Что мы ели, какие вина пили – не знаю. Помню только, что все было необыкновенно вкусно.
Смотря на меня своими узкими, как щелки, глазами, мистер Берч сказал:
– Наш юный друг Юрий, я хочу вручить тебе свой подарок. – И он протянул мне маленькую черную книжку.
Я взял ее и прочитал надпись: «Университет имени В. Гете. Франкфурт-на-Майне».
– Билет на право посещения лекций, – продолжал мистер Берч. – Так что ты теперь студент, и я прошу выпить за это. Гип!
– Гип! Гип! Гип! – негромко подхватили все.
Я встал, поблагодарил мистера Берча и лихо запрокинул свою рюмку.
Как все было замечательно! Сказка продолжалась! И, конечно же, я совершенно забыл все свои утренние переживания…
После ужина мы вышли на улицу, где нас ждали две машины: одна – большая, другая совсем маленькая, похожая на жука. В большую сели Глен и Берч со своими дамами. В маленькую за руль уселась Нелли. Она открыла дверцу и крикнула мне:
– Что вы ждете? Садитесь!
Я сел рядом с ней, и мы поехали.
Впереди шла большая машина. Было уже темно, и я впервые видел сумасшедшие, летящие мимо ночные огни города.
– Когда за рулем Берч, проклятие ехать за ним, – сказала Нелли. – Он никогда не превышает полсотни километров. Так и хочется стукнуть ему в зад. Нажмите, мистер, на газ! – громко засмеялась она.
– Трудно вести? – спросил я, глядя на машины, мчавшиеся нам навстречу.
– У нас в Америке крутить руль умеет каждый школьник, – ответила она и, держа одной рукой руль, закурила сигарету. – Не хотите? – Нелли протянула мне пачку
– Я еще никогда не курил, – сказал я и почему-то смутился.
– Когда-нибудь надо начинать, берите!
Я отказался.
– Напрасно, – серьезно сказала она. – Сигарета – прекрасный громоотвод для нервной системы.
Я видел, что мы уже выехали из города. Автомобильные фары освещали черную полосу шоссе, и в их летящем свете рывками проносились короткостволые стриженые ивы.
– В Берче проснулся наконец мужчина,– рассмеялась Нелли.– Дает шестьдесят пять километров.
– Куда мы едем? – спросил я.
– В прелестный дорожный кабачок. Будем пить кофе и танцевать. Вы умеете?
– Нет. Я еще никогда не танцевал.
– Как я вам завидую! – воскликнула Нелли. – У вас все впервые!
Машины свернули с шоссе и остановились у освещенного подъезда двухэтажного дома с острой, высокой крышей. У двери вывеска: «Отель-ресторан «Ницца».

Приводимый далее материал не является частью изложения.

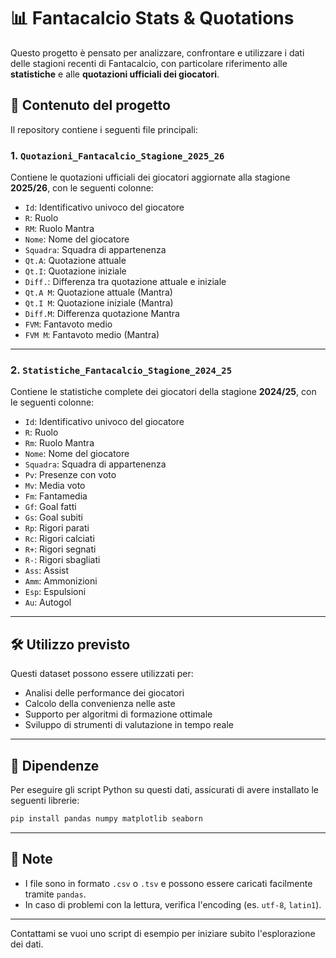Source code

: # 📊 Fantacalcio Stats & Quotations

Questo progetto è pensato per analizzare, confrontare e utilizzare i dati delle stagioni recenti di Fantacalcio, con particolare riferimento alle **statistiche** e alle **quotazioni ufficiali dei giocatori**.

## 📁 Contenuto del progetto

Il repository contiene i seguenti file principali:

### 1. `Quotazioni_Fantacalcio_Stagione_2025_26`

Contiene le quotazioni ufficiali dei giocatori aggiornate alla stagione **2025/26**, con le seguenti colonne:

* `Id`: Identificativo univoco del giocatore
* `R`: Ruolo
* `RM`: Ruolo Mantra
* `Nome`: Nome del giocatore
* `Squadra`: Squadra di appartenenza
* `Qt.A`: Quotazione attuale
* `Qt.I`: Quotazione iniziale
* `Diff.`: Differenza tra quotazione attuale e iniziale
* `Qt.A M`: Quotazione attuale (Mantra)
* `Qt.I M`: Quotazione iniziale (Mantra)
* `Diff.M`: Differenza quotazione Mantra
* `FVM`: Fantavoto medio
* `FVM M`: Fantavoto medio (Mantra)

---

### 2. `Statistiche_Fantacalcio_Stagione_2024_25`

Contiene le statistiche complete dei giocatori della stagione **2024/25**, con le seguenti colonne:

* `Id`: Identificativo univoco del giocatore
* `R`: Ruolo
* `Rm`: Ruolo Mantra
* `Nome`: Nome del giocatore
* `Squadra`: Squadra di appartenenza
* `Pv`: Presenze con voto
* `Mv`: Media voto
* `Fm`: Fantamedia
* `Gf`: Goal fatti
* `Gs`: Goal subiti
* `Rp`: Rigori parati
* `Rc`: Rigori calciati
* `R+`: Rigori segnati
* `R-`: Rigori sbagliati
* `Ass`: Assist
* `Amm`: Ammonizioni
* `Esp`: Espulsioni
* `Au`: Autogol

---

## 🛠️ Utilizzo previsto

Questi dataset possono essere utilizzati per:

* Analisi delle performance dei giocatori
* Calcolo della convenienza nelle aste
* Supporto per algoritmi di formazione ottimale
* Sviluppo di strumenti di valutazione in tempo reale

---

## 📌 Dipendenze

Per eseguire gli script Python su questi dati, assicurati di avere installato le seguenti librerie:

```bash
pip install pandas numpy matplotlib seaborn
```

---

## 📌 Note

* I file sono in formato `.csv` o `.tsv` e possono essere caricati facilmente tramite `pandas`.
* In caso di problemi con la lettura, verifica l'encoding (es. `utf-8`, `latin1`).

---

Contattami se vuoi uno script di esempio per iniziare subito l'esplorazione dei dati.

Тучный, слонообразный хозяин отеля провел нас на веранду, где стоял уже накрытый стол. Как только мы вошли, из радиодинамика полилась тихая и нежная джазовая музыка.
Мы пили кофе с коньяком, и мне становилось все веселее, сидевшие за столом казались милыми и близкими людьми, хотя разговаривать с ними я мог только по-немецки и довольно часто, когда они переходили на английский язык, я как бы становился глухим.
Нелли стала учить меня танцевать.
– Браво! Браво! – восхищались все моими успехами, а я… – мне было так хорошо! – я впервые в жизни обнимал девушку.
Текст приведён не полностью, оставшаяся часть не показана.